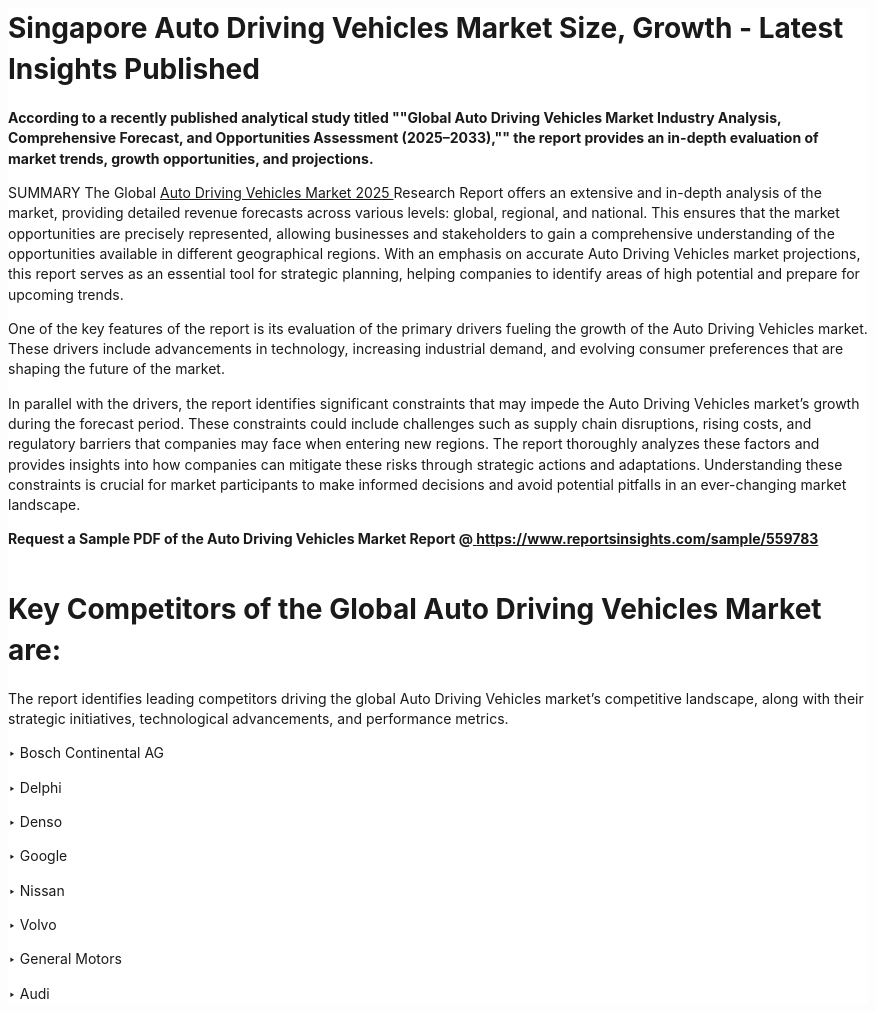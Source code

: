 # Singapore Auto Driving Vehicles Market Size, Growth - Latest Insights Published

<strong>According to a recently published analytical study titled ""Global Auto Driving Vehicles Market Industry Analysis, Comprehensive Forecast, and Opportunities Assessment (2025–2033),"" the report provides an in-depth evaluation of market trends, growth opportunities, and projections.</strong>

SUMMARY The Global <a href=https://www.reportsinsights.com/sample/559783>Auto Driving Vehicles Market 2025 </a> Research Report offers an extensive and in-depth analysis of the market, providing detailed revenue forecasts across various levels: global, regional, and national. This ensures that the market opportunities are precisely represented, allowing businesses and stakeholders to gain a comprehensive understanding of the opportunities available in different geographical regions. With an emphasis on accurate Auto Driving Vehicles market projections, this report serves as an essential tool for strategic planning, helping companies to identify areas of high potential and prepare for upcoming trends.

One of the key features of the report is its evaluation of the primary drivers fueling the growth of the Auto Driving Vehicles market. These drivers include advancements in technology, increasing industrial demand, and evolving consumer preferences that are shaping the future of the market. 

In parallel with the drivers, the report identifies significant constraints that may impede the Auto Driving Vehicles market’s growth during the forecast period. These constraints could include challenges such as supply chain disruptions, rising costs, and regulatory barriers that companies may face when entering new regions. The report thoroughly analyzes these factors and provides insights into how companies can mitigate these risks through strategic actions and adaptations. Understanding these constraints is crucial for market participants to make informed decisions and avoid potential pitfalls in an ever-changing market landscape.

<strong>Request a Sample PDF of the Auto Driving Vehicles Market Report </strong><strong>@<a href=https://www.reportsinsights.com/sample/559783> https://www.reportsinsights.com/sample/559783</a></strong></font>

# <strong>Key Competitors of the Global Auto Driving Vehicles Market are:</strong>

The report identifies leading competitors driving the global Auto Driving Vehicles market’s competitive landscape, along with their strategic initiatives, technological advancements, and performance metrics.

‣ Bosch Continental AG

‣ Delphi

‣ Denso

‣ Google

‣ Nissan

‣ Volvo

‣ General Motors

‣ Audi
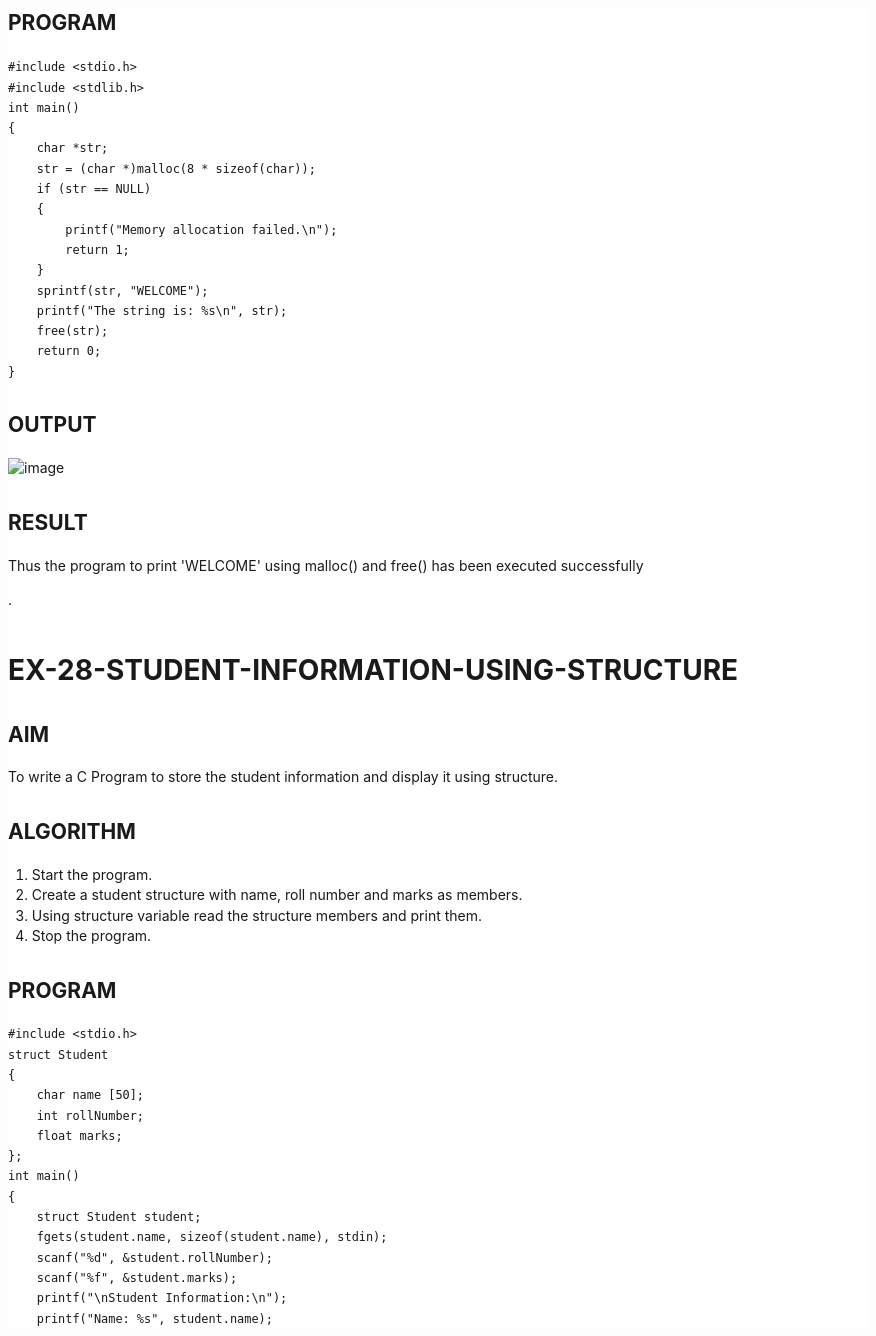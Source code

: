 ## PROGRAM
```
#include <stdio.h> 
#include <stdlib.h> 
int main() 
{ 
    char *str; 
    str = (char *)malloc(8 * sizeof(char)); 
    if (str == NULL) 
    { 
        printf("Memory allocation failed.\n"); 
        return 1; 
    } 
    sprintf(str, "WELCOME"); 
    printf("The string is: %s\n", str); 
    free(str); 
    return 0; 
}
```
## OUTPUT

![image](https://github.com/user-attachments/assets/e22006de-be53-44ce-aef6-db84e4ef4f16)


## RESULT
Thus the program to print 'WELCOME' using malloc() and free() has been executed successfully
 
.



# EX-28-STUDENT-INFORMATION-USING-STRUCTURE

## AIM

To write a C Program to store the student information and display it using structure.

## ALGORITHM

1.	Start the program.
2.	Create a student structure with name, roll number and marks as members.
3.	Using structure variable read the structure members and print them.
4.	Stop the program.

## PROGRAM
```
#include <stdio.h> 
struct Student 
{ 
    char name [50]; 
    int rollNumber; 
    float marks; 
}; 
int main() 
{ 
    struct Student student; 
    fgets(student.name, sizeof(student.name), stdin); 
    scanf("%d", &student.rollNumber); 
    scanf("%f", &student.marks); 
    printf("\nStudent Information:\n"); 
    printf("Name: %s", student.name); 
```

□ □ □ □ □ □ □

## [Exercise prompt]
Taking the material above, count every line in which the word "name" appears; answer with the number alone.

## [Response to this task]
4